### Description of the task
The answer must restate the records below word for word.

*** Supplied data ***

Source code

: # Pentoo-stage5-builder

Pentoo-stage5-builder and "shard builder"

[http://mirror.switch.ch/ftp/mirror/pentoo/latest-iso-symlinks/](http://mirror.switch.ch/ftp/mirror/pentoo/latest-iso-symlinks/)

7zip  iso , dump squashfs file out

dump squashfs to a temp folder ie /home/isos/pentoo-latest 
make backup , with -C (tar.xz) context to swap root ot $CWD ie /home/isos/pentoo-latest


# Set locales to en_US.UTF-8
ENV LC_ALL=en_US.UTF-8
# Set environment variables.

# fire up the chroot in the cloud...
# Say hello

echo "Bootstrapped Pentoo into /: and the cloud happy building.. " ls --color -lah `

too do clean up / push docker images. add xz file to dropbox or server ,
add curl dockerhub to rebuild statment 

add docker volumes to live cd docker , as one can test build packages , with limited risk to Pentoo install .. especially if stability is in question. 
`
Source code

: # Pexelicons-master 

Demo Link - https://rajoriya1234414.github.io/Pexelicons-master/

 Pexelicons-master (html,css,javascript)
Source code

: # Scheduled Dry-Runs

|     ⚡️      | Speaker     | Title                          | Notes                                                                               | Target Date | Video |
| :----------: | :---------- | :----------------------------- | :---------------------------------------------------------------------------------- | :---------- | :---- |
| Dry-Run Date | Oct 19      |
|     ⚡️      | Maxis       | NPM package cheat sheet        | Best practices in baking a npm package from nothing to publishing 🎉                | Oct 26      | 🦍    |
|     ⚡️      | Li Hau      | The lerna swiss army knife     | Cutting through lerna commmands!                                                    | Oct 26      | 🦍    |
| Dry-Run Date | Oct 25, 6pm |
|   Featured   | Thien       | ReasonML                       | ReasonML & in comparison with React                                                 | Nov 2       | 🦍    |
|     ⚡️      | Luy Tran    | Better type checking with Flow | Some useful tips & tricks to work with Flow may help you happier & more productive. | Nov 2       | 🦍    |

*** End of Supplied data ***

### Answer for this exercise
Source code

: # Pentoo-stage5-builder

Pentoo-stage5-builder and "shard builder"

[http://mirror.switch.ch/ftp/mirror/pentoo/latest-iso-symlinks/](http://mirror.switch.ch/ftp/mirror/pentoo/latest-iso-symlinks/)

7zip  iso , dump squashfs file out

dump squashfs to a temp folder ie /home/isos/pentoo-latest 
make backup , with -C (tar.xz) context to swap root ot $CWD ie /home/isos/pentoo-latest


# Set locales to en_US.UTF-8
ENV LC_ALL=en_US.UTF-8
# Set environment variables.

# fire up the chroot in the cloud...
# Say hello

echo "Bootstrapped Pentoo into /: and the cloud happy building.. " ls --color -lah `

too do clean up / push docker images. add xz file to dropbox or server ,
add curl dockerhub to rebuild statment 

add docker volumes to live cd docker , as one can test build packages , with limited risk to Pentoo install .. especially if stability is in question. 
`
Source code

: # Pexelicons-master 

Demo Link - https://rajoriya1234414.github.io/Pexelicons-master/

 Pexelicons-master (html,css,javascript)
Source code

: # Scheduled Dry-Runs

|     ⚡️      | Speaker     | Title                          | Notes                                                                               | Target Date | Video |
| :----------: | :---------- | :----------------------------- | :---------------------------------------------------------------------------------- | :---------- | :---- |
| Dry-Run Date | Oct 19      |
|     ⚡️      | Maxis       | NPM package cheat sheet        | Best practices in baking a npm package from nothing to publishing 🎉                | Oct 26      | 🦍    |
|     ⚡️      | Li Hau      | The lerna swiss army knife     | Cutting through lerna commmands!                                                    | Oct 26      | 🦍    |
| Dry-Run Date | Oct 25, 6pm |
|   Featured   | Thien       | ReasonML                       | ReasonML & in comparison with React                                                 | Nov 2       | 🦍    |
|     ⚡️      | Luy Tran    | Better type checking with Flow | Some useful tips & tricks to work with Flow may help you happier & more productive. | Nov 2       | 🦍    |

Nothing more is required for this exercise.